The idea is that, by developing an understanding of how your model works, you can gain confidence that the predictions it makes are sensible, or alternatively find examples of where your model isn't working, which may help you improve the model specification and fix these problems.

# Rerun our predictions to we're ready to view the charts
from splink.duckdb.duckdb_linker import DuckDBLinker
import pandas as pd 
import altair as alt

df = pd.read_csv("./data/fake_1000.csv")
linker = DuckDBLinker(df)
df_predictions = linker.predict(threshold_match_probability=0.2)

Waterfall chart

The waterfall chart provides a means of visualising individual predictions to understand how Splink computed the final matchweight for a particular pairwise record comparison.

To plot a waterfall chart, the user chooses one or more records from the results of linker.predict(), and provides these records to the linker.waterfall_chart() function.

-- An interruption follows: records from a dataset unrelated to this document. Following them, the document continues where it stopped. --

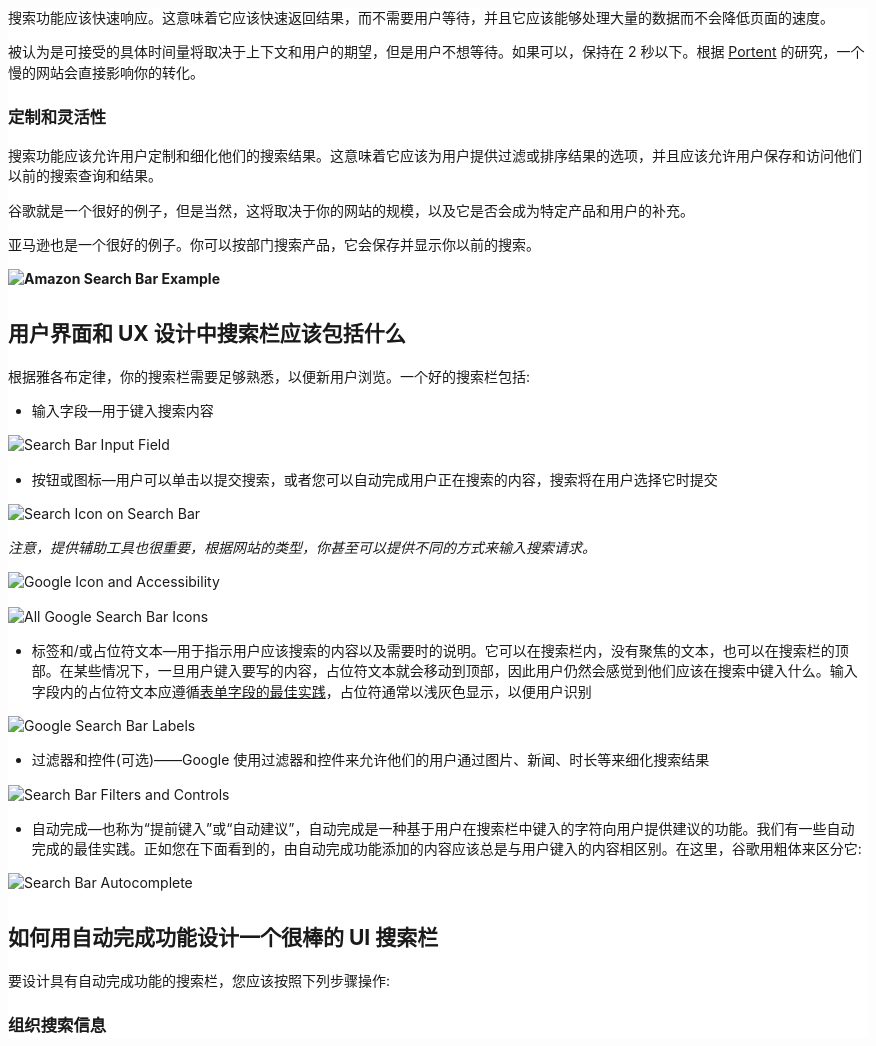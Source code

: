 搜索功能应该快速响应。这意味着它应该快速返回结果，而不需要用户等待，并且它应该能够处理大量的数据而不会降低页面的速度。

被认为是可接受的具体时间量将取决于上下文和用户的期望，但是用户不想等待。如果可以，保持在 2 秒以下。根据 [Portent](https://www.portent.com/blog/analytics/research-site-speed-hurting-everyones-revenue.htm#:~:text=The%20first%205%20seconds%20of,(between%20seconds%200%2D5)) 的研究，一个慢的网站会直接影响你的转化。

### 定制和灵活性

搜索功能应该允许用户定制和细化他们的搜索结果。这意味着它应该为用户提供过滤或排序结果的选项，并且应该允许用户保存和访问他们以前的搜索查询和结果。

谷歌就是一个很好的例子，但是当然，这将取决于你的网站的规模，以及它是否会成为特定产品和用户的补充。

亚马逊也是一个很好的例子。你可以按部门搜索产品，它会保存并显示你以前的搜索。

**![Amazon Search Bar Example](img/4a7f8da76734c8726faae7794c76176b.png)**

## 用户界面和 UX 设计中搜索栏应该包括什么

根据雅各布定律，你的搜索栏需要足够熟悉，以便新用户浏览。一个好的搜索栏包括:

*   输入字段—用于键入搜索内容

![Search Bar Input Field](img/b2c929d39f0ce2275d2ea45cd549cbe9.png)

*   按钮或图标—用户可以单击以提交搜索，或者您可以自动完成用户正在搜索的内容，搜索将在用户选择它时提交

![Search Icon on Search Bar](img/ac6132f752aea582cf13e0bc96d6d55e.png)

*注意，提供辅助工具也很重要，根据网站的类型，你甚至可以提供不同的方式来输入搜索请求。*

![Google Icon and Accessibility](img/fa68bc5e43c33818d6107a0b39cf4342.png)

![All Google Search Bar Icons](img/17f98f74776328218672b4fa3fb1c982.png)

*   标签和/或占位符文本—用于指示用户应该搜索的内容以及需要时的说明。它可以在搜索栏内，没有聚焦的文本，也可以在搜索栏的顶部。在某些情况下，一旦用户键入要写的内容，占位符文本就会移动到顶部，因此用户仍然会感觉到他们应该在搜索中键入什么。输入字段内的占位符文本应遵循[表单字段的最佳实践](https://blog.logrocket.com/ux-design/better-form-design-ux-tips-tools-tutorial/)，占位符通常以浅灰色显示，以便用户识别

![Google Search Bar Labels](img/035f1bb29a12675c07f5c47e998c67b1.png)

*   过滤器和控件(可选)——Google 使用过滤器和控件来允许他们的用户通过图片、新闻、时长等来细化搜索结果

![Search Bar Filters and Controls](img/220588efa6af3174561d902f16aa04cb.png)

*   自动完成—也称为“提前键入”或“自动建议”，自动完成是一种基于用户在搜索栏中键入的字符向用户提供建议的功能。我们有一些自动完成的最佳实践。正如您在下面看到的，由自动完成功能添加的内容应该总是与用户键入的内容相区别。在这里，谷歌用粗体来区分它:

![Search Bar Autocomplete](img/167a53af9413c8e8d9311c6027136d41.png)

## 如何用自动完成功能设计一个很棒的 UI 搜索栏

要设计具有自动完成功能的搜索栏，您应该按照下列步骤操作:

### 组织搜索信息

For an introduction to waterfall charts and how to interpret them, please see this video.

records_to_view  = df_predictions.as_record_dict(limit=5)
linker.waterfall_chart(records_to_view, filter_nulls=False)

Comparison viewer dashboard

The comparison viewer dashboard takes this one step further by producing an interactive dashboard that contains example predictions from across the spectrum of match scores.

An in-depth video describing how to interpret the dashboard can be found here.

linker.comparison_viewer_dashboard(df_predictions, "scv.html", overwrite=True)

# You can view the scv.html file in your browser, or inline in a notbook as follows
from IPython.display import IFrame
    src="./scv.html", width="100%", height=1200

Cluster studio dashboard

Cluster studio is an interactive dashboards that visualises the results of clustering your predictions.

It provides examples of clusters of different sizes. The shape and size of clusters can be indicative of problems with record linkage, so it provides a tool to help you find potential false positive and negative links.

df_clusters = linker.cluster_pairwise_predictions_at_threshold(df_predictions, threshold_match_probability=0.5)

linker.cluster_studio_dashboard(df_predictions, df_clusters, "cluster_studio.html", sampling_method="by_cluster_size", overwrite=True)

# You can view the scv.html file in your browser, or inline in a notbook as follows
from IPython.display import IFrame
    src="./cluster_studio.html", width="100%", height=1200
Completed iteration 1, root rows count 13
Completed iteration 2, root rows count 1
Completed iteration 3, root rows count 0